Let me address the question we all have when we start learning about hemp for fiber: Is it weed

Here, the word “hemp” is used for a cannabis plant with a THC content that falls below the 0.3% threshold. Yes, it is the same species of plant that gives us flowering buds. They share characteristics like the timelessly symbolic star-shaped leaf, and the zingy smell of the flower buds. But rather than growing flowers, the goal of growing fiber is to grow a long stem. When you break apart these hemp stems, the fiber inside is long and strong. Hemp plants can grow over twelve feet tall, all stem with a spiky little seed cluster on top. At the skillshare, Gerardo invited participants to walk into the hemp field. It felt like walking through bamboo, or a more whimsical corn maze. No it didn’t smell like a field of weed. Only when we touched the fuzzy seed pods and pressed them right up to our noses did we get that familiar smell. 

As Gerardo spoke about his experience growing hemp in CT, we watched another farmer drive the tractor along the field, mowing the stalks down with a sickle mower. It’s important to cut the stalks down low, to preserve the lengths of fiber within the stem. 

Trying to learn about cannabis as a plant is an interesting experience. Stigmatization, oppressive legal frameworks, and various cultural scrutiny have led to misinformation and obliterated centuries of knowledge. Fear around cannabis has stifled exploration of its uses. It’s a plant. It’s extremely useful. Yes I do appreciate smoking weed.

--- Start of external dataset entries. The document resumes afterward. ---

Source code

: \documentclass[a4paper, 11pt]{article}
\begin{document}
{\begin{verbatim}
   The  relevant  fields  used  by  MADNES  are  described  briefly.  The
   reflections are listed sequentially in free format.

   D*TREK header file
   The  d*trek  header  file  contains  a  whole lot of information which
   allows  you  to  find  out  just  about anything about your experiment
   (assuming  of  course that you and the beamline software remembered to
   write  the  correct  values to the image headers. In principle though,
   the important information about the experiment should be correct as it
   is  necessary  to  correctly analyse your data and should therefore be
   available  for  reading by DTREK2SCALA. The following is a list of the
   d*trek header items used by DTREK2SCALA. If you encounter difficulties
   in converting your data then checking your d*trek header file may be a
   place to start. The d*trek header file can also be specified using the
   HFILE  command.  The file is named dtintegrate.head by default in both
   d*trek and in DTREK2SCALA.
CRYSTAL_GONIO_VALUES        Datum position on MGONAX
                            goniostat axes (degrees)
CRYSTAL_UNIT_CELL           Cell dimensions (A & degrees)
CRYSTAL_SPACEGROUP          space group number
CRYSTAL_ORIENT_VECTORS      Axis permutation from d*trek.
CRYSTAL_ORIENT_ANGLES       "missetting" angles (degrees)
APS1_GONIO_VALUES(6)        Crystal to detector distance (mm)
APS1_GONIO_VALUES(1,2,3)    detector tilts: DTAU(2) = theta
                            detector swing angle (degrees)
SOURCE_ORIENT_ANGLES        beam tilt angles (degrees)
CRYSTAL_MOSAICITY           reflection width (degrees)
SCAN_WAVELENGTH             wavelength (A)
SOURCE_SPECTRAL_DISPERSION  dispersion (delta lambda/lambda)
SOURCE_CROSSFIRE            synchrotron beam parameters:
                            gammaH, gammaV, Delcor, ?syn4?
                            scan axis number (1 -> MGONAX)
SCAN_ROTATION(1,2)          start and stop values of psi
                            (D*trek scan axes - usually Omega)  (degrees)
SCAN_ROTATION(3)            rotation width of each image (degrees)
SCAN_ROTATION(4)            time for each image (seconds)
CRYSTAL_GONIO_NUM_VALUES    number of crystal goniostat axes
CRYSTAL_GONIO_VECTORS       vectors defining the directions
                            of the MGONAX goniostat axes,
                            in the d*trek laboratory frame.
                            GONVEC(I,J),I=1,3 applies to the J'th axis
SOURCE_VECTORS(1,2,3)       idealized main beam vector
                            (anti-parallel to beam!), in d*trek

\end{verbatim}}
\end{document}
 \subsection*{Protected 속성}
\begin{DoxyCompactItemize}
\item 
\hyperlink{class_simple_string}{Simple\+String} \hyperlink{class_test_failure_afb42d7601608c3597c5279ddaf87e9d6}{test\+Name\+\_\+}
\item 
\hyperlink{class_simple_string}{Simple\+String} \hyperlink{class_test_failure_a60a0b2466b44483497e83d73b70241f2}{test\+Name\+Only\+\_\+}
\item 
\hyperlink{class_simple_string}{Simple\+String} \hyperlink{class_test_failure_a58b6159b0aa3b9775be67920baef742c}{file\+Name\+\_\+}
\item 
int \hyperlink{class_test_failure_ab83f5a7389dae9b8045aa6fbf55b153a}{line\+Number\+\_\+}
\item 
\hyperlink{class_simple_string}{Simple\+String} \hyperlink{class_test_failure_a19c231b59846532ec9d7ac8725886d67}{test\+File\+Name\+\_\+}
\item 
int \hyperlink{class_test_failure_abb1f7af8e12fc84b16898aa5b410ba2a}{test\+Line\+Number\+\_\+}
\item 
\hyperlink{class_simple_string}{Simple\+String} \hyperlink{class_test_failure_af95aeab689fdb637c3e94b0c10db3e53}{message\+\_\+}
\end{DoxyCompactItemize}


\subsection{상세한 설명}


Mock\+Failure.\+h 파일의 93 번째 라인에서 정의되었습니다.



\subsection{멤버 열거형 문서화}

But I also love yarn and people-plant relationships and bioremediation. 

“I am a soil protector and water protector, and hemp is right there with those concepts,” Gerardo says. “As soon as I rebuilt my relationship with the soil, I knew that I had to do everything I could to protect the soil.…We need to switch from monocropping, extractive economics and farming, to regenerative economics and farming.”

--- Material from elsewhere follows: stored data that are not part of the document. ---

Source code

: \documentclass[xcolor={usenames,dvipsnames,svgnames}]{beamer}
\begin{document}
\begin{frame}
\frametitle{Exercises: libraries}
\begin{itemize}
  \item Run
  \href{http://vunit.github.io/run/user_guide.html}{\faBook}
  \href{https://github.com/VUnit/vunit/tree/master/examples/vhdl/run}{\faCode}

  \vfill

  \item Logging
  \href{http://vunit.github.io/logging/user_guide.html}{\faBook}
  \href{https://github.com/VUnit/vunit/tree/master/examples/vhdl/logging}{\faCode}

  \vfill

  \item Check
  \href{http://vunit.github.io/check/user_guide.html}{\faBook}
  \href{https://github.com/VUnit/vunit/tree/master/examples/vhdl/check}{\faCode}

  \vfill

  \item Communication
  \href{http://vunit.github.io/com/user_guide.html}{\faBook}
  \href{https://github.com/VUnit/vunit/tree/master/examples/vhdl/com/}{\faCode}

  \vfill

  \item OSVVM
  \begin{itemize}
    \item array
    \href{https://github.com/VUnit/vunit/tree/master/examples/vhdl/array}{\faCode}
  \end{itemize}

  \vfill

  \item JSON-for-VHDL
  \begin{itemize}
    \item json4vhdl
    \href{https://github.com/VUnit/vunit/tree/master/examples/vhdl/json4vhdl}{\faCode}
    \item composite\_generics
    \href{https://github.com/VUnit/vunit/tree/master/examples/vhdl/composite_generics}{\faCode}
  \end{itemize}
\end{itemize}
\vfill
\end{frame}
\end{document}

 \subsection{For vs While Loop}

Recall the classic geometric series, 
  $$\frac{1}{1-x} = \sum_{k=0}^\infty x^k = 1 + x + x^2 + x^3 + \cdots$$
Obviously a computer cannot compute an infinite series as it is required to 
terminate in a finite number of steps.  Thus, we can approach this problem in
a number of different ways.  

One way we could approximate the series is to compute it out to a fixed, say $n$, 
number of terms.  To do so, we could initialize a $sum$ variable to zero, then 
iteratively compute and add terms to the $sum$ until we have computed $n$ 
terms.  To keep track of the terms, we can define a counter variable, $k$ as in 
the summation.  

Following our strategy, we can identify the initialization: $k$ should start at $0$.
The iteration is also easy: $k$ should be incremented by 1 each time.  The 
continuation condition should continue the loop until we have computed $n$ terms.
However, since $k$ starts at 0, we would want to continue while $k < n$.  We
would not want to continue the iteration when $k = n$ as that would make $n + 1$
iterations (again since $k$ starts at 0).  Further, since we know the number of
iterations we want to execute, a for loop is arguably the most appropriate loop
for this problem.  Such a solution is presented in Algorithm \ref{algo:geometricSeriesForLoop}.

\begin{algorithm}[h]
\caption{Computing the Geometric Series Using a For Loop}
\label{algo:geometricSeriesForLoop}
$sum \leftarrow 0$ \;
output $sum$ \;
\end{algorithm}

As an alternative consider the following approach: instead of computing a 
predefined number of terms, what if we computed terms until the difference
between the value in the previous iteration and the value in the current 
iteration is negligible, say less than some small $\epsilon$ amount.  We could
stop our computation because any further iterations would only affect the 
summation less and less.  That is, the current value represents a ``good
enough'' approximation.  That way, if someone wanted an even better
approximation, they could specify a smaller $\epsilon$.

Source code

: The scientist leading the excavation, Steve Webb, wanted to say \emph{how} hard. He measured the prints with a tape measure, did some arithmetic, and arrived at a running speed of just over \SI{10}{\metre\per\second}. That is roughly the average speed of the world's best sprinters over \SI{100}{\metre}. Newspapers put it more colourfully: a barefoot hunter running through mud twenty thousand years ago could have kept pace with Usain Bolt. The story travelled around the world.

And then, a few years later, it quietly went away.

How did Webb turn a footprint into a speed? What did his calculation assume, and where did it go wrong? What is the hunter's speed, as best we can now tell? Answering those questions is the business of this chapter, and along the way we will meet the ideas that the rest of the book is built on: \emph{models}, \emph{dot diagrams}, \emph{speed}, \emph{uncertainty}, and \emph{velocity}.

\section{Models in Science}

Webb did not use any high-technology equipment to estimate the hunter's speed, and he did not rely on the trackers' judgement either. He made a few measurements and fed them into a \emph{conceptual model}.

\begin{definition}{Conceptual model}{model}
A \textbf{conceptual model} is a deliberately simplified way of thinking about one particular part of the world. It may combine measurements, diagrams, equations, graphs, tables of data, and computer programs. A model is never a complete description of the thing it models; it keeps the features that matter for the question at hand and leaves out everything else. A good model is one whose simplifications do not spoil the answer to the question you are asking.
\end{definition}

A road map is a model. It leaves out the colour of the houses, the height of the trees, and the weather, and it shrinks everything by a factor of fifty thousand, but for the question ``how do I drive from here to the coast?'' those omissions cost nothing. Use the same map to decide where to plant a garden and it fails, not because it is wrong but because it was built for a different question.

One of his goals with this project is to create spaces for people to learn about hemp. “Just having the conversation,” he says, “moving the needle little by little,” will help people begin exploring hemp’s possibilities for the Northeast.

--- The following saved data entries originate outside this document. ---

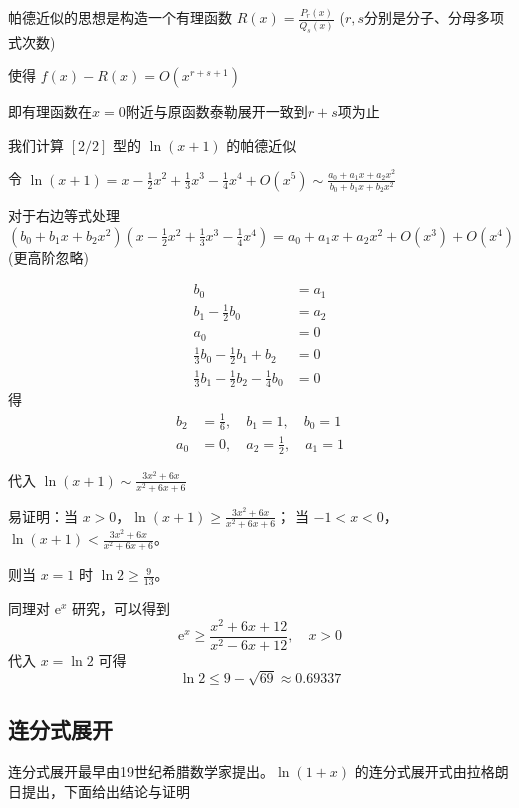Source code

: \documentclass[12pt]{article}
\theoremstyle{definition}
\theoremstyle{plain}
\theoremstyle{definition}
\newcommand{\ee}{\mathrm{e}}
\begin{document}
帕德近似的思想是构造一个有理函数 \(R(x) = \frac{P_{r}(x)}{Q_{s}(x)}\)
(\(r,s\)分别是分子、分母多项式次数)

使得 \(f(x) - R(x) = O\left( x^{r + s + 1} \right)\)

即有理函数在\(x = 0\)附近与原函数泰勒展开一致到\(r + s\)项为止

我们计算 $[2/2]$ 型的 \(\ln(x + 1)\) 的帕德近似

令
\(\ln(x + 1) = x - \frac{1}{2}x^{2} + \frac{1}{3}x^{3} - \frac{1}{4}x^{4} + O\left( x^{5} \right) \sim \frac{a_{0} + a_{1}x + a_{2}x^{2}}{b_{0} + b_{1}x + b_{2}x^{2}}\)

对于右边等式处理
\(\left( b_{0} + b_{1}x + b_{2}x^{2} \right)\left( x - \frac{1}{2}x^{2} + \frac{1}{3}x^{3} - \frac{1}{4}x^{4} \right) = a_{0} + a_{1}x + a_{2}x^{2} + O\left( x^{3} \right) + O\left( x^{4} \right)\)
(更高阶忽略)

\begin{align*}
b_{0} &= a_{1} \\
b_{1} - \frac{1}{2}b_{0} &= a_{2} \\
a_{0} &= 0 \\
\frac{1}{3}b_{0} - \frac{1}{2}b_{1} + b_{2} &= 0 \\
\frac{1}{3}b_{1} - \frac{1}{2}b_{2} - \frac{1}{4}b_{0} &= 0
\end{align*}
得
\begin{align*}
b_{2} &= \frac{1}{6}, \quad b_{1} = 1, \quad b_{0} = 1 \\
a_{0} &= 0, \quad a_{2} = \frac{1}{2}, \quad a_{1} = 1
\end{align*}

代入 \(\ln(x + 1) \sim \frac{3x^{2} + 6x}{x^{2} + 6x + 6}\)

易证明：当 \(x > 0\)，\(\ln(x + 1) \geq \frac{3x^{2} + 6x}{x^{2} + 6x + 6}\)；
当 \(-1 < x < 0\)，\(\ln(x + 1) < \frac{3x^{2} + 6x}{x^{2} + 6x + 6}\)。

则当 \(x = 1\) 时 \(\ln 2 \geq \frac{9}{13}\)。

同理对 \(\ee^{x}\) 研究，可以得到
\[\ee^{x} \geq \frac{x^{2} + 6x + 12}{x^{2} - 6x + 12}, \quad x > 0\]
代入 \(x = \ln 2\) 可得
\[\ln 2 \leq 9 - \sqrt{69} \approx 0.69337\]

\subsection{连分式展开}

连分式展开最早由19世纪希腊数学家提出。\(\ln(1 + x)\) 的连分式展开式由拉格朗日提出，下面给出结论与证明
\end{document}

Around the world, hemp has historically been used for its fibers, for fabric, rope, animal feed and bedding, building materials, the list goes on. People like to theorize that the US Constitution was drafted on hemp paper because it was such a common material at the time. Colonizers in the Northeast in the 1600s required all farmers to grow hemp. It was not made federally illegal in the US until 1937, as the US ramped up its anti-immigrant campaigns (not to get too in the weeds here, but it’s worth noting that nylon, the first synthetic fabric, was also invented in the late 1930’s). So material innovations of the last century have been explored and built upon without using hemp as an ingredient. Industries have been established in an extractive way, but there is space to reimagine where we can take fiber production. 

One of the biggest challenges is building the infrastructure to process the fiber. Like linen and cotton, after hemp has been harvested it must be processed. The inner core of the stem needs to be separated from the outer stalk, a process called decortication. Gerardo compares it to the kelp industry of the Northeast, especially CT, where kelp growers have built a market and infrastructure for kelp grown in the Long Island Sound over the last decade. “My ideal situation is that hemp is grown locally and we have an ecosystem of hemp farmers,” He says. “We can develop a market in the region. Not just Connecticut but this region. CT, MA, RI, PA, NY.” The products he is interested in using his hemp for include the building material hempcrete and animal bedding.

The training program Solid Ground, through UCONN’s agriculture extension, holds free farming skill shares and workshops on different topics throughout the year. Gerardo and Solid Ground will hold one more skill share on processing the hemp, on October 5th. Learn more here or signing up through their newsletter, s.uconn.edu/hemp4fiber.

Additional thoughts: 

Something that is very funny to me, is that if your hemp “goes hot,” that is, produces more than .3% THC… CT regulations require you to burn it down. I texted a farmer friend about it and then felt bad because he clearly didn’t feel like riffing off of the idea.